Under the REACH legislation all chemicals will have to be registered for use with the European Chemicals Agency and certain chemicals will eventually have to be authorised for use if they are considered to be Substances of Very High Concern (SVHC). The REACH Authorisation process contains the following key steps; identification and prioritisation of substances by European authorities, the application for authorisation by industry and the granting of authorisation by the European Commission. These steps are explained further here.

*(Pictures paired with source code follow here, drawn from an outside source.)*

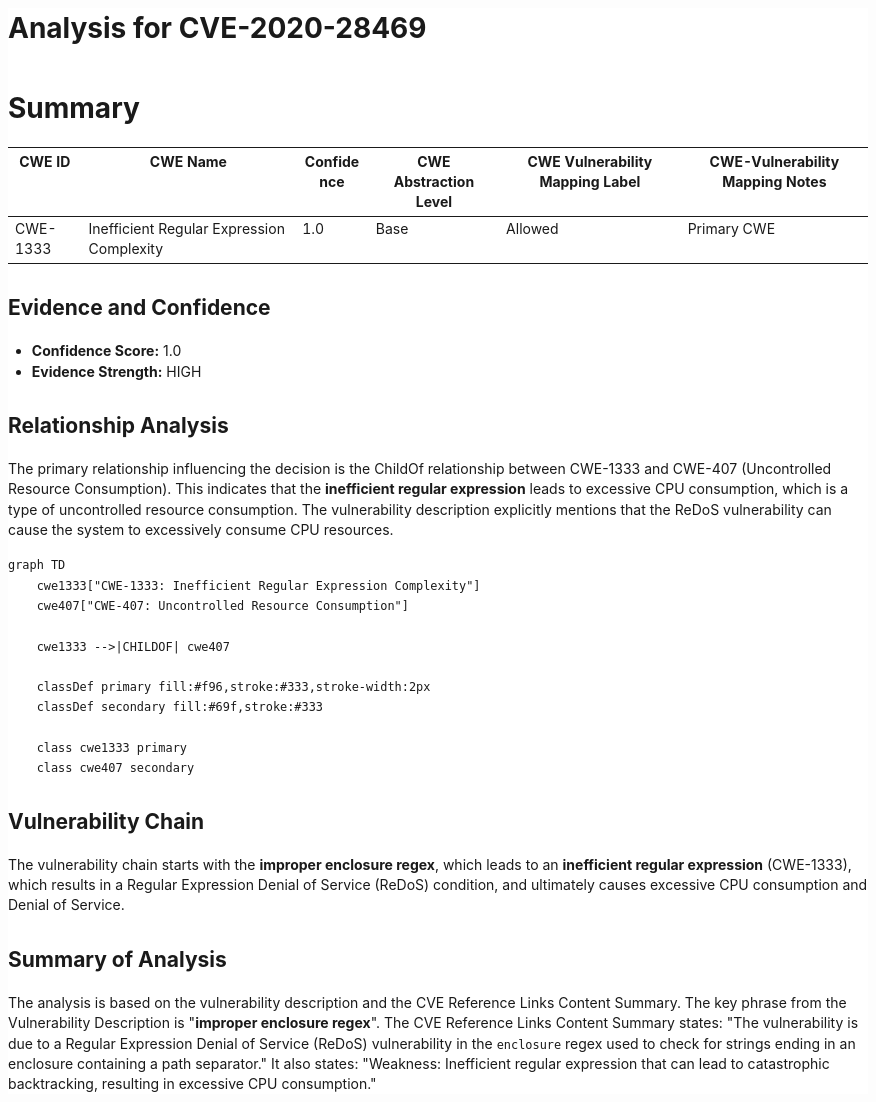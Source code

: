 # Analysis for CVE-2020-28469

# Summary

| CWE ID    | CWE Name                                                      | Confidence | CWE Abstraction Level | CWE Vulnerability Mapping Label | CWE-Vulnerability Mapping Notes |
| --------- | ------------------------------------------------------------- | ---------- | --------------------- | ------------------------------- | ----------------------------- |
| CWE-1333  | Inefficient Regular Expression Complexity                     | 1.0        | Base                  | Allowed                         | Primary CWE                   |

## Evidence and Confidence

*   **Confidence Score:** 1.0
*   **Evidence Strength:** HIGH

## Relationship Analysis

The primary relationship influencing the decision is the ChildOf relationship between CWE-1333 and CWE-407 (Uncontrolled Resource Consumption). This indicates that the **inefficient regular expression** leads to excessive CPU consumption, which is a type of uncontrolled resource consumption. The vulnerability description explicitly mentions that the ReDoS vulnerability can cause the system to excessively consume CPU resources.

```mermaid
graph TD
    cwe1333["CWE-1333: Inefficient Regular Expression Complexity"]
    cwe407["CWE-407: Uncontrolled Resource Consumption"]
    
    cwe1333 -->|CHILDOF| cwe407
    
    classDef primary fill:#f96,stroke:#333,stroke-width:2px
    classDef secondary fill:#69f,stroke:#333
    
    class cwe1333 primary
    class cwe407 secondary
```

## Vulnerability Chain

The vulnerability chain starts with the **improper enclosure regex**, which leads to an **inefficient regular expression** (CWE-1333), which results in a Regular Expression Denial of Service (ReDoS) condition, and ultimately causes excessive CPU consumption and Denial of Service.

## Summary of Analysis

The analysis is based on the vulnerability description and the CVE Reference Links Content Summary. The key phrase from the Vulnerability Description is "**improper enclosure regex**". The CVE Reference Links Content Summary states: "The vulnerability is due to a Regular Expression Denial of Service (ReDoS) vulnerability in the `enclosure` regex used to check for strings ending in an enclosure containing a path separator." It also states: "Weakness: Inefficient regular expression that can lead to catastrophic backtracking, resulting in excessive CPU consumption."
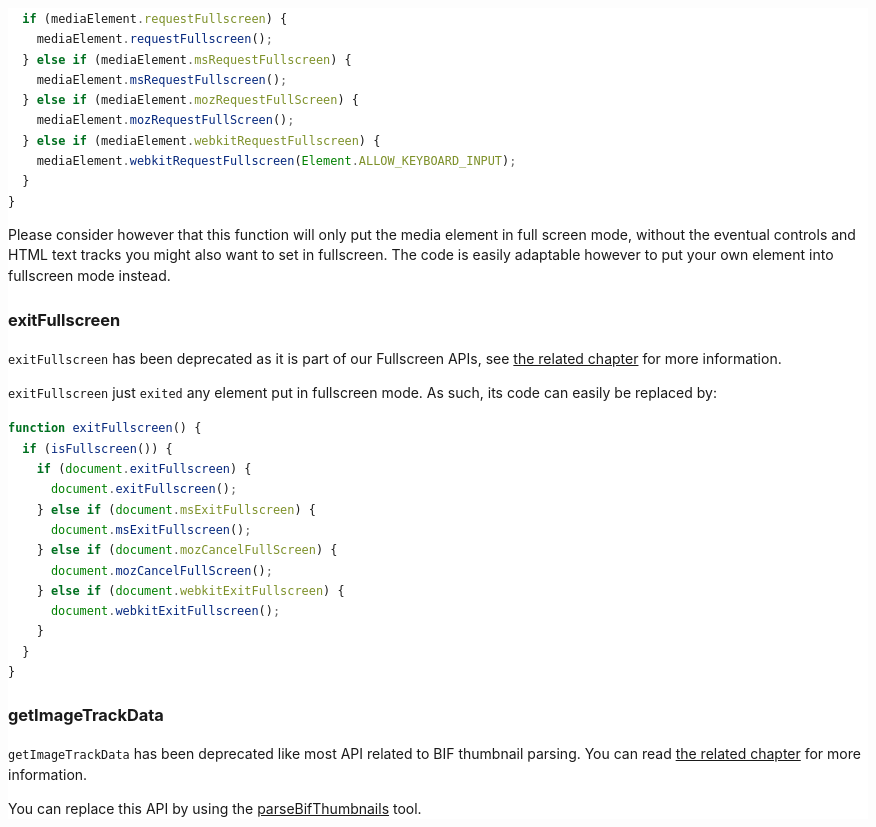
 ```js
  if (mediaElement.requestFullscreen) {
    mediaElement.requestFullscreen();
  } else if (mediaElement.msRequestFullscreen) {
    mediaElement.msRequestFullscreen();
  } else if (mediaElement.mozRequestFullScreen) {
    mediaElement.mozRequestFullScreen();
  } else if (mediaElement.webkitRequestFullscreen) {
    mediaElement.webkitRequestFullscreen(Element.ALLOW_KEYBOARD_INPUT);
  }
}
```

Please consider however that this function will only put the media element in
full screen mode, without the eventual controls and HTML text tracks you might
also want to set in fullscreen. The code is easily adaptable however to put
your own element into fullscreen mode instead.


### exitFullscreen #############################################################

``exitFullscreen`` has been deprecated as it is part of our Fullscreen APIs, see
[the related chapter](#fullscreen-apis) for more information.

``exitFullscreen`` just ``exited`` any element put in fullscreen mode. As such,
its code can easily be replaced by:

```js
function exitFullscreen() {
  if (isFullscreen()) {
    if (document.exitFullscreen) {
      document.exitFullscreen();
    } else if (document.msExitFullscreen) {
      document.msExitFullscreen();
    } else if (document.mozCancelFullScreen) {
      document.mozCancelFullScreen();
    } else if (document.webkitExitFullscreen) {
      document.webkitExitFullscreen();
    }
  }
}
```


### getImageTrackData ##########################################################

`getImageTrackData` has been deprecated like most API related to BIF thumbnail
parsing.
You can read [the related chapter](#bif-apis) for more information.

You can replace this API by using the
[parseBifThumbnails](./parseBifThumbnails.md) tool.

On 28 October 2008, the European Chemicals Agency (ECHA) published a list of the first substances to enter onto the REACH authorisation "candidate list". As expected, DEHP was included on the list due to its EU hazard classification. The full list of substances is available here.
Recommendation
On 14 January 2009, ECHA published its draft recommendation on the prioritisation of DEHP and invited interested parties to submit comments on the ECHA website before 14 April 2009. The consultation page of ECHA is available here.
On June 1 2009, ECHA subsequently recommended that DEHP is prioritised for entry into the REACH Annex. If - as is expected - the ECHA recommendation is accepted, the European Commission will amend the REACH Annex (probably by the end of 2009), and industry will have until around mid-2012 to apply for authorisation for uses of DEHP. Producers and users who have not applied for authorisation before that date would have until around the end of 2013 to continue to use the substance.

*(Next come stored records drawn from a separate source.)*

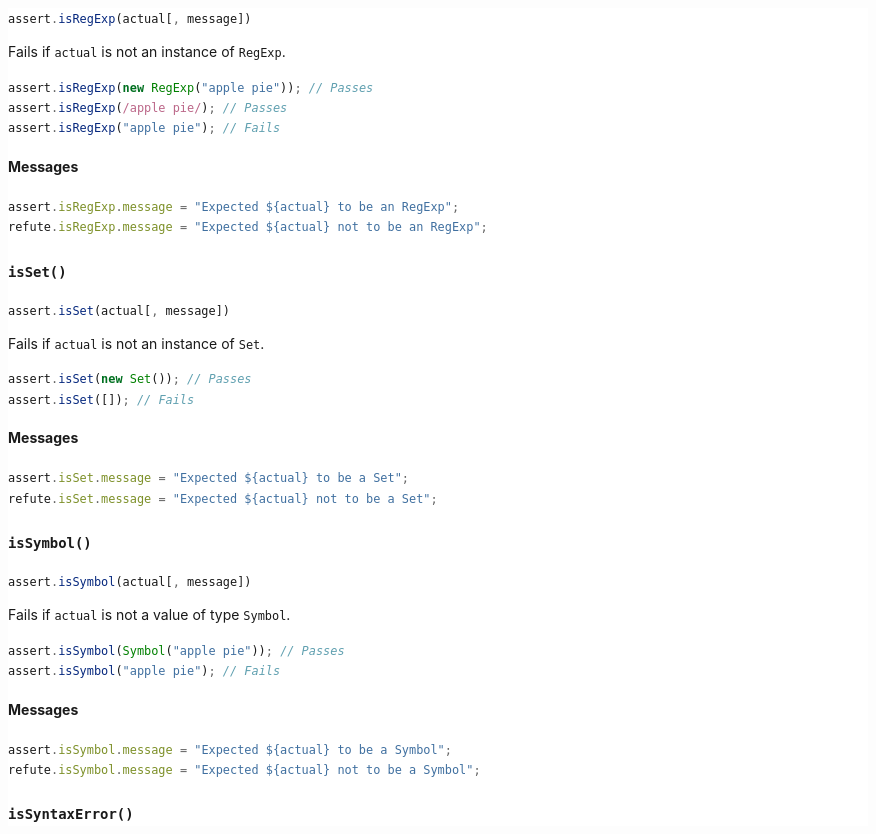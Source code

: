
 ```js
assert.isRegExp(actual[, message])
```

Fails if `actual` is not an instance of `RegExp`.

```js
assert.isRegExp(new RegExp("apple pie")); // Passes
assert.isRegExp(/apple pie/); // Passes
assert.isRegExp("apple pie"); // Fails
```

#### Messages

```js
assert.isRegExp.message = "Expected ${actual} to be an RegExp";
refute.isRegExp.message = "Expected ${actual} not to be an RegExp";
```

### `isSet()`

```js
assert.isSet(actual[, message])
```

Fails if `actual` is not an instance of `Set`.

```js
assert.isSet(new Set()); // Passes
assert.isSet([]); // Fails
```

#### Messages

```js
assert.isSet.message = "Expected ${actual} to be a Set";
refute.isSet.message = "Expected ${actual} not to be a Set";
```

### `isSymbol()`

```js
assert.isSymbol(actual[, message])
```

Fails if `actual` is not a value of type `Symbol`.

```js
assert.isSymbol(Symbol("apple pie")); // Passes
assert.isSymbol("apple pie"); // Fails
```

#### Messages

```js
assert.isSymbol.message = "Expected ${actual} to be a Symbol";
refute.isSymbol.message = "Expected ${actual} not to be a Symbol";
```

### `isSyntaxError()`
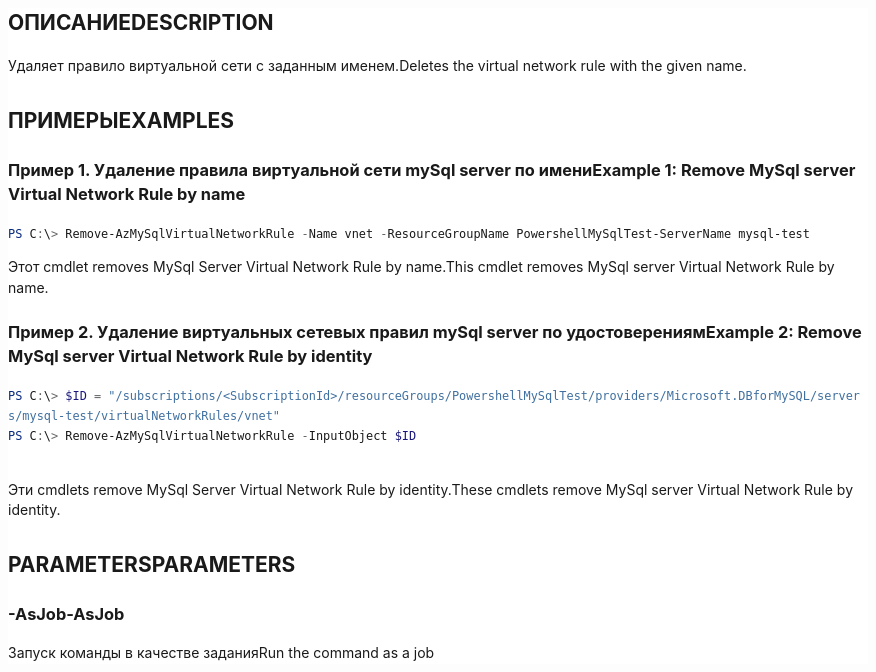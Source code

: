 ## <span data-ttu-id="80edd-107">ОПИСАНИЕ</span><span class="sxs-lookup"><span data-stu-id="80edd-107">DESCRIPTION</span></span>
<span data-ttu-id="80edd-108">Удаляет правило виртуальной сети с заданным именем.</span><span class="sxs-lookup"><span data-stu-id="80edd-108">Deletes the virtual network rule with the given name.</span></span>

## <span data-ttu-id="80edd-109">ПРИМЕРЫ</span><span class="sxs-lookup"><span data-stu-id="80edd-109">EXAMPLES</span></span>

### <span data-ttu-id="80edd-110">Пример 1. Удаление правила виртуальной сети mySql server по имени</span><span class="sxs-lookup"><span data-stu-id="80edd-110">Example 1: Remove MySql server Virtual Network Rule by name</span></span>
```powershell
PS C:\> Remove-AzMySqlVirtualNetworkRule -Name vnet -ResourceGroupName PowershellMySqlTest-ServerName mysql-test

```

<span data-ttu-id="80edd-111">Этот cmdlet removes MySql Server Virtual Network Rule by name.</span><span class="sxs-lookup"><span data-stu-id="80edd-111">This cmdlet removes MySql server Virtual Network Rule by name.</span></span>

### <span data-ttu-id="80edd-112">Пример 2. Удаление виртуальных сетевых правил mySql server по удостоверениям</span><span class="sxs-lookup"><span data-stu-id="80edd-112">Example 2: Remove MySql server Virtual Network Rule by identity</span></span>
```powershell
PS C:\> $ID = "/subscriptions/<SubscriptionId>/resourceGroups/PowershellMySqlTest/providers/Microsoft.DBforMySQL/servers/mysql-test/virtualNetworkRules/vnet"
PS C:\> Remove-AzMySqlVirtualNetworkRule -InputObject $ID
 
```

<span data-ttu-id="80edd-113">Эти cmdlets remove MySql Server Virtual Network Rule by identity.</span><span class="sxs-lookup"><span data-stu-id="80edd-113">These cmdlets remove MySql server Virtual Network Rule by identity.</span></span>

## <span data-ttu-id="80edd-114">PARAMETERS</span><span class="sxs-lookup"><span data-stu-id="80edd-114">PARAMETERS</span></span>

### <span data-ttu-id="80edd-115">-AsJob</span><span class="sxs-lookup"><span data-stu-id="80edd-115">-AsJob</span></span>
<span data-ttu-id="80edd-116">Запуск команды в качестве задания</span><span class="sxs-lookup"><span data-stu-id="80edd-116">Run the command as a job</span></span>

DEHP can continue to be used
DEHP users can continue to use DEHP with confidence. Furthermore, DEHP producers remain committed to managing this regulatory process to ensure the continued availability of DEHP beyond 2013.
The inclusion of DEHP on the “candidate list” for authorisation means that any supplier of an article containing more than 0.1% weight by weight (w/w) DEHP now has an obligation to provide information to the recipient of that article. As a minimum, recipients - who can be anyone in the supply chain from a distributors and retailers to professional end-users - need to be told that the article contains DEHP.
Further down the supply chain, retailers also have an obligation to provide the same information to consumers, but only if a consumer requests it. A retailer has 45 days in which to provide the information. For this purpose, ECPI has produced a fact sheet on DEHP.
A letter from the European Commission also clarifies some of the legal obligations in this context.
Notification
From 1 June 2011 the presence in articles of substances included in the candidate list will have to be notified to the European Chemical Agency (ECHA) if the substance is present in those articles in more than one tonne per producer or importer per year and if it is present in those articles above a concentration of 0.1% weight by weight.
DEHP should receive authorisation for the majority of its uses. The results of the European Union's Risk Assessment of DEHP, conducted under the Existing Substances Regulation EEC 793/93, have proven that any risks arising from the production and use of DEHP can be adequately controlled.
Although DEHP is classified in the European Union as a Category 2 reproductive toxicant for both fertility and developmental effects consumers can remain assured that its use in everyday products does not pose a health risk.